Problem details → Look through the listing below and write out exactly the lines from the line with "are returned. If a list of source" to the line with "given, only connections with", both included, and no others.

Records →

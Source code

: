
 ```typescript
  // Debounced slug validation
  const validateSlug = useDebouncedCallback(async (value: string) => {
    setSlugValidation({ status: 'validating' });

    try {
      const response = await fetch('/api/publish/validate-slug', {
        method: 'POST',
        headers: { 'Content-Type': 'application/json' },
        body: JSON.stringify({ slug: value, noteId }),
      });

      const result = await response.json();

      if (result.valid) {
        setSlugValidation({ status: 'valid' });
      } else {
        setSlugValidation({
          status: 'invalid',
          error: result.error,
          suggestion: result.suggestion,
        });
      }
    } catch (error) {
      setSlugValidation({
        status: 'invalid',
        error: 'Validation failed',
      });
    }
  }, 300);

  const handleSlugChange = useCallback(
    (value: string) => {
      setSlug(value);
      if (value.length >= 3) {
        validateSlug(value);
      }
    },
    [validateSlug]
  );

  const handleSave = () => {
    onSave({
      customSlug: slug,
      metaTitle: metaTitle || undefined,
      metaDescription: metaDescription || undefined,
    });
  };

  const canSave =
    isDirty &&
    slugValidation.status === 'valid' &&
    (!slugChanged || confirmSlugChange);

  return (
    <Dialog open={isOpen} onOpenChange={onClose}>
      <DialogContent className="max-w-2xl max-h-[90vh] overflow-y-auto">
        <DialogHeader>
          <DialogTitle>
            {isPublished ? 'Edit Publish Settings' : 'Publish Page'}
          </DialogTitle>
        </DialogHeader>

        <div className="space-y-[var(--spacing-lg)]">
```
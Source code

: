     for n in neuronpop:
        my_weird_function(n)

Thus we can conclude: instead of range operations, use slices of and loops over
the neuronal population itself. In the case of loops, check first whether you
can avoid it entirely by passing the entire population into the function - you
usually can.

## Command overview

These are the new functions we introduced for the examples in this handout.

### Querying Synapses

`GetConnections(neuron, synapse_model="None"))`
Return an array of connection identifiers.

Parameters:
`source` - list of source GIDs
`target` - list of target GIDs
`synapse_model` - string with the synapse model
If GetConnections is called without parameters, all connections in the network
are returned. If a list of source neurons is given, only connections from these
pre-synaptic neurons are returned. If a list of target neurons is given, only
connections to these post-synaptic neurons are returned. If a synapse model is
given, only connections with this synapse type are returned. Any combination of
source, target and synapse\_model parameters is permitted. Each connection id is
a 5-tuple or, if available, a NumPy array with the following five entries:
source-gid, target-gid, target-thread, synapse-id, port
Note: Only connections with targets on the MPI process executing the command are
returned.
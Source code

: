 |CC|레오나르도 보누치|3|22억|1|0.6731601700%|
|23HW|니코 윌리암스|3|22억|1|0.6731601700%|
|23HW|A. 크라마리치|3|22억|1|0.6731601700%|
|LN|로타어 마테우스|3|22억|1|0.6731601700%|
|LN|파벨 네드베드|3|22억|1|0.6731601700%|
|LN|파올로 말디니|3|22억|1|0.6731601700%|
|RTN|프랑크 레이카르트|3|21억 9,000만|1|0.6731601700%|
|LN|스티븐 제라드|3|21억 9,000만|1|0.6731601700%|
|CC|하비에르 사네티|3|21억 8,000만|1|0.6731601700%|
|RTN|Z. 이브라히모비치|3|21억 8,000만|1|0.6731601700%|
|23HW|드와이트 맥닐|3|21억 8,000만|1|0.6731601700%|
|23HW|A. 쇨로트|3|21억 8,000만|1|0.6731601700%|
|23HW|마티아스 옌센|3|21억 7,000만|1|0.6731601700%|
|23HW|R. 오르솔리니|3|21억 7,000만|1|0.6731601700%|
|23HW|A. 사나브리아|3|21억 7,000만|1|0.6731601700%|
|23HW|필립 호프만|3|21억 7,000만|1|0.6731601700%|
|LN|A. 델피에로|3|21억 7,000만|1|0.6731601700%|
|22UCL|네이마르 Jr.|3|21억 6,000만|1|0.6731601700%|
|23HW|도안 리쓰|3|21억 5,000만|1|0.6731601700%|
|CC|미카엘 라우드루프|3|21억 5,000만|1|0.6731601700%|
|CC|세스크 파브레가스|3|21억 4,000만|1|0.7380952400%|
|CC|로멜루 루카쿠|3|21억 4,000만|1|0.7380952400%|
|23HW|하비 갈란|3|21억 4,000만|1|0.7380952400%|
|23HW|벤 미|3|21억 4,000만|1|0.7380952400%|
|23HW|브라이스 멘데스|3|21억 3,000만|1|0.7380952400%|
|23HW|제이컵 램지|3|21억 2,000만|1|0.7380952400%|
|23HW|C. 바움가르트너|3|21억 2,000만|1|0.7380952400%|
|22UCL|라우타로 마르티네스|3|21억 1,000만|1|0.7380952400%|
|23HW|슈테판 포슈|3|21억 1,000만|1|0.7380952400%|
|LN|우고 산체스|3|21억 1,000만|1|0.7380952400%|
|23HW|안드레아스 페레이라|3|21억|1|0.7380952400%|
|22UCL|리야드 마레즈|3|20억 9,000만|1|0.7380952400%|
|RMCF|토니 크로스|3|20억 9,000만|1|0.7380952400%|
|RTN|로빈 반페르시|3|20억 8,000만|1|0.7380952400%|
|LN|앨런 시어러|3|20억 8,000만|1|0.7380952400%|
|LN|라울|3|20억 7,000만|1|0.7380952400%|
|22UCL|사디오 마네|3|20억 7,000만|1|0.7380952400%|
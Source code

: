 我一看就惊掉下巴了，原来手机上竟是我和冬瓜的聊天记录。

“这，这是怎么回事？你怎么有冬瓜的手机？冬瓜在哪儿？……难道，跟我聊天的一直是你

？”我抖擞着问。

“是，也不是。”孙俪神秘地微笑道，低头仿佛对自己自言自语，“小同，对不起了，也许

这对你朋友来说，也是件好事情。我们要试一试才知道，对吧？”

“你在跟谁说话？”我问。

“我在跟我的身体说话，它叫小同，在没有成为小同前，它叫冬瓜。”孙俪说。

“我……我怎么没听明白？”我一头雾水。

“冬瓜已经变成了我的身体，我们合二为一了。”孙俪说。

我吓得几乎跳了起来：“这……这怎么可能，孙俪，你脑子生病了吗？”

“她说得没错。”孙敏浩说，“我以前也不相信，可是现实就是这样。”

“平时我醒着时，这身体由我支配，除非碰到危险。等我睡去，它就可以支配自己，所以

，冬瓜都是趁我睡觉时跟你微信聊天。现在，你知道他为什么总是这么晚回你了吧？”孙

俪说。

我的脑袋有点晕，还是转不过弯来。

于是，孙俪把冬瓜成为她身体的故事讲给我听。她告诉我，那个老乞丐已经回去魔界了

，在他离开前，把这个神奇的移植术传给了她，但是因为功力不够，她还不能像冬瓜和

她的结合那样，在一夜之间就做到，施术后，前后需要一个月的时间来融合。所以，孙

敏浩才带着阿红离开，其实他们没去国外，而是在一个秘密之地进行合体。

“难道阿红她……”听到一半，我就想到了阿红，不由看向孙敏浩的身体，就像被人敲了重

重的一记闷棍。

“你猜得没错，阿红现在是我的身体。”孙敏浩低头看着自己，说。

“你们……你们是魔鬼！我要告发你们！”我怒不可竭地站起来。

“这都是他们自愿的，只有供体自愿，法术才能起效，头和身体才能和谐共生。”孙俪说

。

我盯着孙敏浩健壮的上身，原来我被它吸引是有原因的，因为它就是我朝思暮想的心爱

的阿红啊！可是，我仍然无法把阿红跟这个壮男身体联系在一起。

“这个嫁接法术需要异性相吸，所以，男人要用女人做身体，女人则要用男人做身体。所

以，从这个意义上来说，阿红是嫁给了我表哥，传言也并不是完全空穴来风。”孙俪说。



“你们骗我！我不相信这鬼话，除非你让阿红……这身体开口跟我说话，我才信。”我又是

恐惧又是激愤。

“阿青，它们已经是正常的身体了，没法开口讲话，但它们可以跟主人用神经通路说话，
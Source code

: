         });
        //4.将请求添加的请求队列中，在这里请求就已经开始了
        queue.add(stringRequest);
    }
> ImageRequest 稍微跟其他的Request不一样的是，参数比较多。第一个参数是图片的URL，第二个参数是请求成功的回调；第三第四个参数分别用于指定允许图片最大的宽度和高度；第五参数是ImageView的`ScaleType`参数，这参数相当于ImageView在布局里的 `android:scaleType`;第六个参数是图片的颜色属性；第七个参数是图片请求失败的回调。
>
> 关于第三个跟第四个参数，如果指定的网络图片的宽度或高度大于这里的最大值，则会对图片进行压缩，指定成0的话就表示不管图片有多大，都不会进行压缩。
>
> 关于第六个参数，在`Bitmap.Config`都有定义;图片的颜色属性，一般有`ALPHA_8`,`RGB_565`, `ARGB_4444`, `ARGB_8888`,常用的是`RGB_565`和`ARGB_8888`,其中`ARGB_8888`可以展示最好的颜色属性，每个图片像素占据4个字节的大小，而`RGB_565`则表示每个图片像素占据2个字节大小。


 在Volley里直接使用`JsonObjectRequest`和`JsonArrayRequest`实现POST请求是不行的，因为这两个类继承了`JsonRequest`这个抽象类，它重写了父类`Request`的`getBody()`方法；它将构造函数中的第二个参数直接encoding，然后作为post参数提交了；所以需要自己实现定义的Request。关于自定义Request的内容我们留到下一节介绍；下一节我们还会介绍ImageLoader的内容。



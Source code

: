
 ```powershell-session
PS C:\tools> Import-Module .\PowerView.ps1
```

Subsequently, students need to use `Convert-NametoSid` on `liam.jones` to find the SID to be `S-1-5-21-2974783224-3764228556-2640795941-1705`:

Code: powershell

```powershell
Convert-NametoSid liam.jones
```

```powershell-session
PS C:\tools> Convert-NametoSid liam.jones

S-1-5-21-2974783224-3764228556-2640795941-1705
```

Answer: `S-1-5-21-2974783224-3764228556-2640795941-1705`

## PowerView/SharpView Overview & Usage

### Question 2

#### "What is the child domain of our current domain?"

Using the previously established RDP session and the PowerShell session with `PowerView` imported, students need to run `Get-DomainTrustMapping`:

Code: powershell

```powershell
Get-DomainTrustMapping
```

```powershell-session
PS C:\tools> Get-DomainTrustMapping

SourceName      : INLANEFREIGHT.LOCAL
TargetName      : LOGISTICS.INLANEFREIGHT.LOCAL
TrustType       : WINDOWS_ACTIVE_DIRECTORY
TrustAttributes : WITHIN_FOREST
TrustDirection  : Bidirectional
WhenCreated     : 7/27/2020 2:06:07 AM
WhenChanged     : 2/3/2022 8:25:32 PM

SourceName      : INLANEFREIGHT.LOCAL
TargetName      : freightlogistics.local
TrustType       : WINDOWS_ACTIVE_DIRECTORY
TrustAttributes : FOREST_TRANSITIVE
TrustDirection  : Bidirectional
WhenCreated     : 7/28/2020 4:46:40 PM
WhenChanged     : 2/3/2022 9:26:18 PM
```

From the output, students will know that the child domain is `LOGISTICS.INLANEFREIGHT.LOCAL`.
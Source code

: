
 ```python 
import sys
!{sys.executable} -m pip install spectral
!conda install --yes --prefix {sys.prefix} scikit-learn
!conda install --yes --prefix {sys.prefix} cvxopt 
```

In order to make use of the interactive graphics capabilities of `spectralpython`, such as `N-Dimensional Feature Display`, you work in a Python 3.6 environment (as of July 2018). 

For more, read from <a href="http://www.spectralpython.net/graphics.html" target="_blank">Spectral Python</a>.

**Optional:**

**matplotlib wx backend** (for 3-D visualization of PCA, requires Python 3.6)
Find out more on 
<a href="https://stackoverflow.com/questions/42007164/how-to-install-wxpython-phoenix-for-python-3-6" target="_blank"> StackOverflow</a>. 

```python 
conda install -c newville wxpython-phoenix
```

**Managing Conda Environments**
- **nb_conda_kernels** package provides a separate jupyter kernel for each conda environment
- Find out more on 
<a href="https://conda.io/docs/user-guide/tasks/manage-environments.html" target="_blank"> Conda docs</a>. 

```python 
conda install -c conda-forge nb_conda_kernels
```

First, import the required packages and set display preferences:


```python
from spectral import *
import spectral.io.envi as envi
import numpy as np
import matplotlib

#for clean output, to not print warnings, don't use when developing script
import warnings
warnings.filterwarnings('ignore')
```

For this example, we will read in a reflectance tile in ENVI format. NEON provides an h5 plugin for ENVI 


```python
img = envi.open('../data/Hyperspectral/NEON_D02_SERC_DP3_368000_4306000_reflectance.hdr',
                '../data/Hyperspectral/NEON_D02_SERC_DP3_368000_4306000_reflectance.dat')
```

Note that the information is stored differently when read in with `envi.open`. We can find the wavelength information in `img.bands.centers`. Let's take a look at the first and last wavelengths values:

Reply to the task →
are returned. If a list of source neurons is given, only connections from these
pre-synaptic neurons are returned. If a list of target neurons is given, only
connections to these post-synaptic neurons are returned. If a synapse model is
given, only connections with this synapse type are returned. Any combination of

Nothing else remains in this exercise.